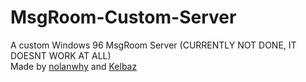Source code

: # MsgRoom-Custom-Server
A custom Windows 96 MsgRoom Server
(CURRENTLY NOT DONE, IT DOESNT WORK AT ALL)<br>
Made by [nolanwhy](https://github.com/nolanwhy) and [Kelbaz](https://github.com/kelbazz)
===
THE PROBLEM: Lines that contain "Server" are to be copied from the records above.

WRITTEN ANSWER:
: # MsgRoom-Custom-Server
A custom Windows 96 MsgRoom Server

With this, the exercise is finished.